Anyone with a computer can now summon 90 years of records from the Minnesota Secretary of State, now digitized in collaboration with the Legislative Reference Library, using a $7,000 Legacy grant. Secretary of State Mark Ritchie has embraced the open data movement that is pushing government to open up its vast databases to the public. While no one is particularly hungry for 50-year-old plumbing bond records, it's still heartening to see agencies following through on digital rhetoric.

The 40,000 records reflect the office's role as the record-keeper of officials actions, some of them truly obscure. They include proclamations, foreign consul registrations, proclamations, official records of towns and more. Once you find the index card, you put the document number in the box to the right to retrieve the document. One of the more interesting classes of documents, extraditions, appears not to have been filmed.

Poking around in the database, I came across one letter, dated April 13, 1942, from the Legation of Switzerland.
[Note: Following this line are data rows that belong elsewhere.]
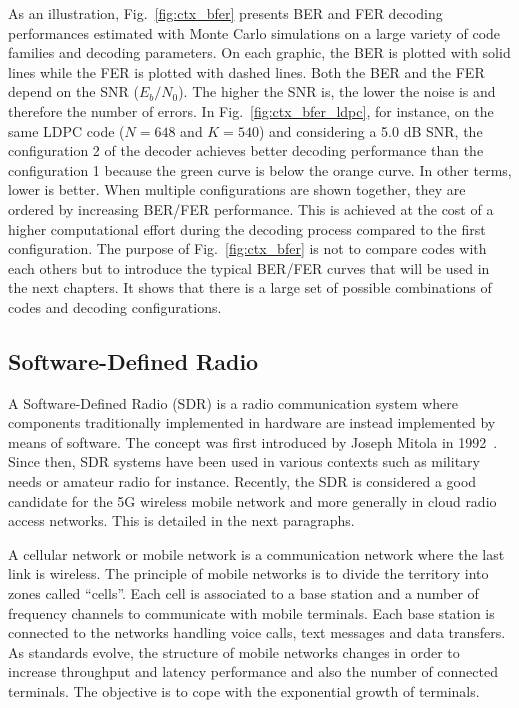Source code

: As an illustration, Fig.~\ref{fig:ctx_bfer} presents BER and FER decoding
performances estimated with Monte Carlo simulations on a large variety of code
families and decoding parameters. On each graphic, the BER is plotted with solid
lines while the FER is plotted with dashed lines. Both the BER and the FER
depend on the SNR ($E_b/N_0$). The higher the SNR is, the lower the noise is and
therefore the number of errors. In Fig.~\ref{fig:ctx_bfer_ldpc}, for instance,
on the same LDPC code ($N = 648$ and $K = 540$) and considering a 5.0 dB SNR,
the configuration 2 of the decoder achieves better decoding performance than the
configuration 1 because the {\color{Paired-3} green} curve is below the
{\color{Paired-7} orange} curve. In other terms, lower is better. When multiple
configurations are shown together, they are ordered by increasing BER/FER
performance. This is achieved at the cost of a higher computational effort
during the decoding process compared to the first configuration. The purpose of
Fig.~\ref{fig:ctx_bfer} is not to compare codes with each others but to
introduce the typical BER/FER curves that will be used in the next chapters. It
shows that there is a large set of possible combinations of codes and decoding
configurations.

\newpage
\subsection{Software-Defined Radio}

A Software-Defined Radio (SDR) is a radio communication system where components
traditionally implemented in hardware are instead implemented by means of
software. The concept was first introduced by Joseph Mitola in
1992~\cite{Mitola1992,Mitola1993}. Since then, SDR systems have been used in
various contexts such as military needs or amateur radio for instance. Recently,
the SDR is considered a good candidate for the 5G wireless mobile network and
more generally in cloud radio access networks. This is detailed in the next
paragraphs.

A cellular network or mobile network is a communication network where the last
link is wireless. The principle of mobile networks is to divide the territory
into zones called ``cells''. Each cell is associated to a base station and a
number of frequency channels to communicate with mobile terminals. Each base
station is connected to the networks handling voice calls, text messages and
data transfers. As standards evolve, the structure of mobile networks changes in
order to increase throughput and latency performance and also the number of
connected terminals. The objective is to cope with the exponential growth of
terminals.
The Minnesota Secretary of State had apparently been sending out notices about estate matters involving German citizens to the closed German Embassy, and those letters had gone through wartime censors and then ended up in White Sulphur Springs, West Virginia, where Nazi diplomats were held captive after the United States entered World War II. In the future, the Swiss official writes to the Secretary of State, send those notices directly to him. "Switzerland, as you know, has been designated as Protecting Power for German interests in the United States."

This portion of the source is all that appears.